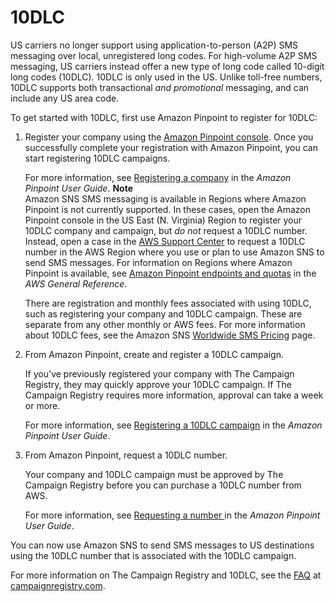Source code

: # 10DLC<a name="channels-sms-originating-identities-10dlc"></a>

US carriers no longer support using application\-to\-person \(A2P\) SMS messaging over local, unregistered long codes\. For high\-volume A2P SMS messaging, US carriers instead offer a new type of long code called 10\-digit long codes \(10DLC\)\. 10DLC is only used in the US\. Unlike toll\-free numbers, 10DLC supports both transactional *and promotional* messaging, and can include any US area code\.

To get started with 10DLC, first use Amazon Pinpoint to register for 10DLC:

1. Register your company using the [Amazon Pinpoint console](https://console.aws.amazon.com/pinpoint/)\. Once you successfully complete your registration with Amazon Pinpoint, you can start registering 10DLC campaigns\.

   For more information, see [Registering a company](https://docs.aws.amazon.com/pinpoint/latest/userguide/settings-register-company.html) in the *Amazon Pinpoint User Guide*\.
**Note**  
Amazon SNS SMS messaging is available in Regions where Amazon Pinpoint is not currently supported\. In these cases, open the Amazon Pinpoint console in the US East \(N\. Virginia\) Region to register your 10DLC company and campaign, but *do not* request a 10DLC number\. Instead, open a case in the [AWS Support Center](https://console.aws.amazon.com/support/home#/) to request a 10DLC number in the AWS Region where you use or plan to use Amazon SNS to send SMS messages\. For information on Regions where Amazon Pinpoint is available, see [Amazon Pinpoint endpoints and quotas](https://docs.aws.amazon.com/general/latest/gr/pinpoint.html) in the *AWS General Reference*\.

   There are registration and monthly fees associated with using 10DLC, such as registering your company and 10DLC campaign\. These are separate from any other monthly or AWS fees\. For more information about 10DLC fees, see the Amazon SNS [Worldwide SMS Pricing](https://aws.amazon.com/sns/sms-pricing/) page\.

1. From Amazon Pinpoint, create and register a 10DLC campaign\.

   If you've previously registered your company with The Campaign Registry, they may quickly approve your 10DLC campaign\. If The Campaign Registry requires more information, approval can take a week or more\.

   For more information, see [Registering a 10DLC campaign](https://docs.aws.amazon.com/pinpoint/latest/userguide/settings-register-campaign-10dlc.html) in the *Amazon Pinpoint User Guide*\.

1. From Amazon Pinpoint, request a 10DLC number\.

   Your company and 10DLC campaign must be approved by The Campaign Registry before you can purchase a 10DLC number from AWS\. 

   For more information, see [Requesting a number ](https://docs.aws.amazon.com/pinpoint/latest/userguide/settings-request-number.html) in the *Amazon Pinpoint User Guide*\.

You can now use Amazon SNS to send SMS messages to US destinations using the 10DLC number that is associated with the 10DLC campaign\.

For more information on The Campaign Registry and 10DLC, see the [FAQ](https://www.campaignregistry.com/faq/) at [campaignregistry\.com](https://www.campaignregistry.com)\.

# ASSIGNMENT:
Please retype the listing above word for word, skipping each picture.

# OUTPUT FOR THIS TASK:
Source code

: # 10DLC<a name="channels-sms-originating-identities-10dlc"></a>

US carriers no longer support using application\-to\-person \(A2P\) SMS messaging over local, unregistered long codes\. For high\-volume A2P SMS messaging, US carriers instead offer a new type of long code called 10\-digit long codes \(10DLC\)\. 10DLC is only used in the US\. Unlike toll\-free numbers, 10DLC supports both transactional *and promotional* messaging, and can include any US area code\.

To get started with 10DLC, first use Amazon Pinpoint to register for 10DLC:

1. Register your company using the [Amazon Pinpoint console](https://console.aws.amazon.com/pinpoint/)\. Once you successfully complete your registration with Amazon Pinpoint, you can start registering 10DLC campaigns\.

   For more information, see [Registering a company](https://docs.aws.amazon.com/pinpoint/latest/userguide/settings-register-company.html) in the *Amazon Pinpoint User Guide*\.
**Note**  
Amazon SNS SMS messaging is available in Regions where Amazon Pinpoint is not currently supported\. In these cases, open the Amazon Pinpoint console in the US East \(N\. Virginia\) Region to register your 10DLC company and campaign, but *do not* request a 10DLC number\. Instead, open a case in the [AWS Support Center](https://console.aws.amazon.com/support/home#/) to request a 10DLC number in the AWS Region where you use or plan to use Amazon SNS to send SMS messages\. For information on Regions where Amazon Pinpoint is available, see [Amazon Pinpoint endpoints and quotas](https://docs.aws.amazon.com/general/latest/gr/pinpoint.html) in the *AWS General Reference*\.

   There are registration and monthly fees associated with using 10DLC, such as registering your company and 10DLC campaign\. These are separate from any other monthly or AWS fees\. For more information about 10DLC fees, see the Amazon SNS [Worldwide SMS Pricing](https://aws.amazon.com/sns/sms-pricing/) page\.

1. From Amazon Pinpoint, create and register a 10DLC campaign\.

   If you've previously registered your company with The Campaign Registry, they may quickly approve your 10DLC campaign\. If The Campaign Registry requires more information, approval can take a week or more\.

   For more information, see [Registering a 10DLC campaign](https://docs.aws.amazon.com/pinpoint/latest/userguide/settings-register-campaign-10dlc.html) in the *Amazon Pinpoint User Guide*\.

1. From Amazon Pinpoint, request a 10DLC number\.

   Your company and 10DLC campaign must be approved by The Campaign Registry before you can purchase a 10DLC number from AWS\. 

   For more information, see [Requesting a number ](https://docs.aws.amazon.com/pinpoint/latest/userguide/settings-request-number.html) in the *Amazon Pinpoint User Guide*\.

You can now use Amazon SNS to send SMS messages to US destinations using the 10DLC number that is associated with the 10DLC campaign\.

For more information on The Campaign Registry and 10DLC, see the [FAQ](https://www.campaignregistry.com/faq/) at [campaignregistry\.com](https://www.campaignregistry.com)\.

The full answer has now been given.